On ISA, Address and Data bus are not inverted, so logic 0 = 0V and logic 1 is +5V (or slightly less actually with TTL logic).
Enables are whatever they are indicated on the particular chip you use/need. They can be active low (and usually the name has an overbar and symbol has a little circle which indicate a negation) or active high.
Some memories and other chips can have more than one "enable" input and have mixed active low and active high enables, so you can use them to suit your circuit. For example, 6264-kind of 8Kx8 static RAMs have one active high and one active low enables that need to be both asserted (each on its enabled state) for the RAM to be selected. 74LS138 "address" decoder chip has three enable inputs and not of the same polarity...
Having both active low and active high enables on some kind of logic functions (and RAM/ROMs) could save quite a few gates on big designs of the '70s and '80s as one could usually use straight address lines as enable signals.

HTH
Frank IZ8DWF

 

[Chuck(G)]

PALs/GALs pretty much eliminated a lot of the more complex address-decoding logic.

 

[Eudimorphodon]

On ISA, Address and Data bus are not inverted, so logic 0 = 0V and logic 1 is +5V (or slightly less actually with TTL logic).

Excellent, thank you for making that 100% clear to me.

Enables are whatever they are indicated on the particular chip you use/need. They can be active low (and usually the name has an overbar and symbol has a little circle which indicate a negation) or active high.

So, the short version of my plan revolved around using both halves of a 74xx139 dual 1-of-4 decoder like so:

1: The "a" side will be wired with A0/A1 connected to A18/A19 and E to ground so it's always cutting the total 1MB address space into 4 256k slices. The line corresponding to 40000-7FFFF will be directly used as an enable for half the 628512 RAM chip sitting on A0-A18, while the line for 80000-BFFFF feeds into the enable line for:

2: The "b" side, which has A0/A1 sitting on A16/A17. This breaks the 256k slice into 4 64K chunks. The lines corresponding the 80000, 90000, and optionally A0000 will be fed to enable on the RAM chip, while the B0000 chunk will be wasted. (I'm planning an enable/disable jumper for A0000 because even though the Tandy hardware manual says it's open I'm worried there might be some hidden hardware conflict I don't know about because of how it double-maps its video memory.)

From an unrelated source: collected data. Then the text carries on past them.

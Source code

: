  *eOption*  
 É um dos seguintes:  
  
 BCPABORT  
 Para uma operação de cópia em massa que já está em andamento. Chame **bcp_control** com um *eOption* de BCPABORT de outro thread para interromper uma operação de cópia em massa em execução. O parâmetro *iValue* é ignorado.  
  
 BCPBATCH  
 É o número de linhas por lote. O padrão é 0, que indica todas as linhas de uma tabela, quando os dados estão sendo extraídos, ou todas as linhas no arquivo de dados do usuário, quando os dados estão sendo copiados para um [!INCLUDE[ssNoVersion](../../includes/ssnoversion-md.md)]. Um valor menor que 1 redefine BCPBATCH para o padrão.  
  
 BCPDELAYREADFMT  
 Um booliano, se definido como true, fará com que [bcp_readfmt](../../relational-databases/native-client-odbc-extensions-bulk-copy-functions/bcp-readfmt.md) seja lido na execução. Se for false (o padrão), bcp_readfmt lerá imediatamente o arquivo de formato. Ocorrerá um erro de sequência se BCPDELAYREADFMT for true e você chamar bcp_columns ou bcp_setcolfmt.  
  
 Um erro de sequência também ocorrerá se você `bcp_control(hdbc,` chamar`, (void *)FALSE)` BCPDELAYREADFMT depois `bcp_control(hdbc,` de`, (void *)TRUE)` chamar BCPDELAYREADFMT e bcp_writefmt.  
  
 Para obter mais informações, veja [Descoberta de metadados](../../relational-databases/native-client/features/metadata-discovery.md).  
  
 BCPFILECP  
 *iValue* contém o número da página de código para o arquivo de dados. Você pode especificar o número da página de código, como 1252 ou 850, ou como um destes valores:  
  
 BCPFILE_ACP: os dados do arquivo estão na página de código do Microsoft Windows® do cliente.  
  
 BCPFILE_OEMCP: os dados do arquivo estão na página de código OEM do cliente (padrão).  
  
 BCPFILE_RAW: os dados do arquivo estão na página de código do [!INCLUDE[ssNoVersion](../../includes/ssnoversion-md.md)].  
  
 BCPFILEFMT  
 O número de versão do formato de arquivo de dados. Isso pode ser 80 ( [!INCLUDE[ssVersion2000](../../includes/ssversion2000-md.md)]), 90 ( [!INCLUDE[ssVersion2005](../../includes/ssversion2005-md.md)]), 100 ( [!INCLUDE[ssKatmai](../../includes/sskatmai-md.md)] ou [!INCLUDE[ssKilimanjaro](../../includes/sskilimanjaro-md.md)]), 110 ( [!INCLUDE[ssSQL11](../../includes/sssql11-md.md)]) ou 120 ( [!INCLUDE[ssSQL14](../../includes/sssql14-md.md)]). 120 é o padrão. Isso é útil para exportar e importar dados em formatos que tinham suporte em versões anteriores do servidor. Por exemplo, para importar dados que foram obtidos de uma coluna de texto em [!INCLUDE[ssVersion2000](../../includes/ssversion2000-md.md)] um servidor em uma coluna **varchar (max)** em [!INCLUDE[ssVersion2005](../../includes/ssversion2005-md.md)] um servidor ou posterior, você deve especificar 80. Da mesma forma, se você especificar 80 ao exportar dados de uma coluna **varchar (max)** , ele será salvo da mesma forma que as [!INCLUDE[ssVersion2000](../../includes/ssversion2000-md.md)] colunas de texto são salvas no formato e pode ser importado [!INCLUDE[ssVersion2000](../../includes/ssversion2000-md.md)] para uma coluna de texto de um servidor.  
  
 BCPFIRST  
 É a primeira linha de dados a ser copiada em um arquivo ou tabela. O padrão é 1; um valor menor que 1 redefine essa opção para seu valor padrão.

3: The four outputs from the 74139 I'm using(*) I was planning on feeding into one half of a 7421 dual 4-input AND gate and using its output for CE on the RAM. (If I'm reading the truth table correctly a Low on any input will equal a Low on the output, and CE is Low on the SRAM chip, so I shouldn't need to invert anything?)

(I know the one weird thing about this design is the "lower" 256K block will actually be written to the upper half of the SRAM because A18 will be active, and vice-versa for the sub-blocks in the 8-A0000 range, but I can't see why that would be a problem.)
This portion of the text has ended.